> _Task details_
Take every line containing "selected" out of the records.

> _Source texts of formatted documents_
◆ ◆ ◆ ◆ ◆ ◆ ◆

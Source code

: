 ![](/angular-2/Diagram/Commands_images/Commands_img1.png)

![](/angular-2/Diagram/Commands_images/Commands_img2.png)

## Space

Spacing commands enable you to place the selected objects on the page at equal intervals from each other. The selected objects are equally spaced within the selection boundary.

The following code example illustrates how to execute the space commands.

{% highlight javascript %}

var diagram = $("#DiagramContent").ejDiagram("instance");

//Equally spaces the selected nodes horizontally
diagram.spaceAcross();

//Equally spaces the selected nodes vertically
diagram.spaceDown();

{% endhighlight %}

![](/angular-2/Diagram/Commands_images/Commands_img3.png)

◆ ◆ ◆ ◆ ◆ ◆ ◆

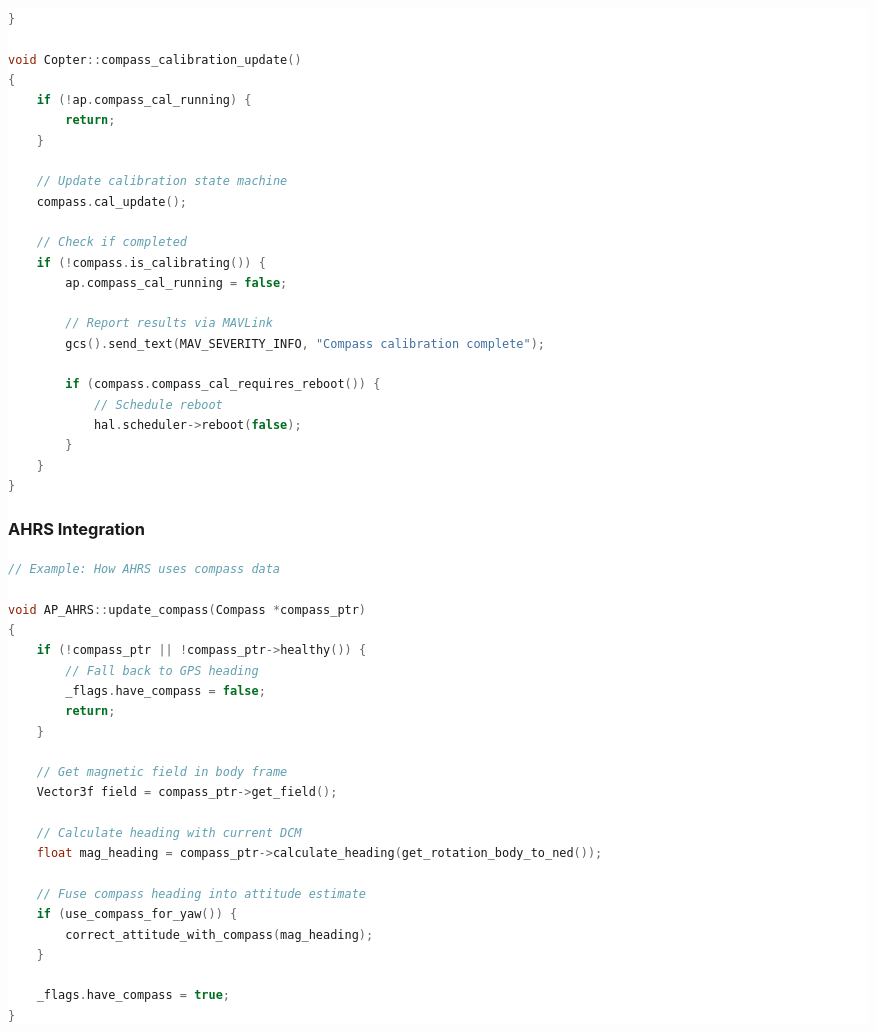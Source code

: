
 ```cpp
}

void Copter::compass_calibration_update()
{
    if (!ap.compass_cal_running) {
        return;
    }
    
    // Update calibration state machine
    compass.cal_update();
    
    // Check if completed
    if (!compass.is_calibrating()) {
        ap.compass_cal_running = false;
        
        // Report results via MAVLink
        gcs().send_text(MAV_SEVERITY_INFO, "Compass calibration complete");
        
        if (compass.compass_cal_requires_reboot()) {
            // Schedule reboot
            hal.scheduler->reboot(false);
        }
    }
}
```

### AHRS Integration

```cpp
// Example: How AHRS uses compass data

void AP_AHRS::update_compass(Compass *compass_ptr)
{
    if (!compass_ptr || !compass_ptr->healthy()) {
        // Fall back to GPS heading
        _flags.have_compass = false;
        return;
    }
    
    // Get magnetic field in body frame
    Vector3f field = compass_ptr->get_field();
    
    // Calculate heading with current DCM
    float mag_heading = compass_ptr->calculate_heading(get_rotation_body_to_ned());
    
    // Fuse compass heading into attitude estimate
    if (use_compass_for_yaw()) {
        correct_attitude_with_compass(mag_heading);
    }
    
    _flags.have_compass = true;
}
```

◆ ◆ ◆ ◆ ◆ ◆ ◆

> _Response to the task_
Spacing commands enable you to place the selected objects on the page at equal intervals from each other. The selected objects are equally spaced within the selection boundary.
//Equally spaces the selected nodes horizontally
//Equally spaces the selected nodes vertically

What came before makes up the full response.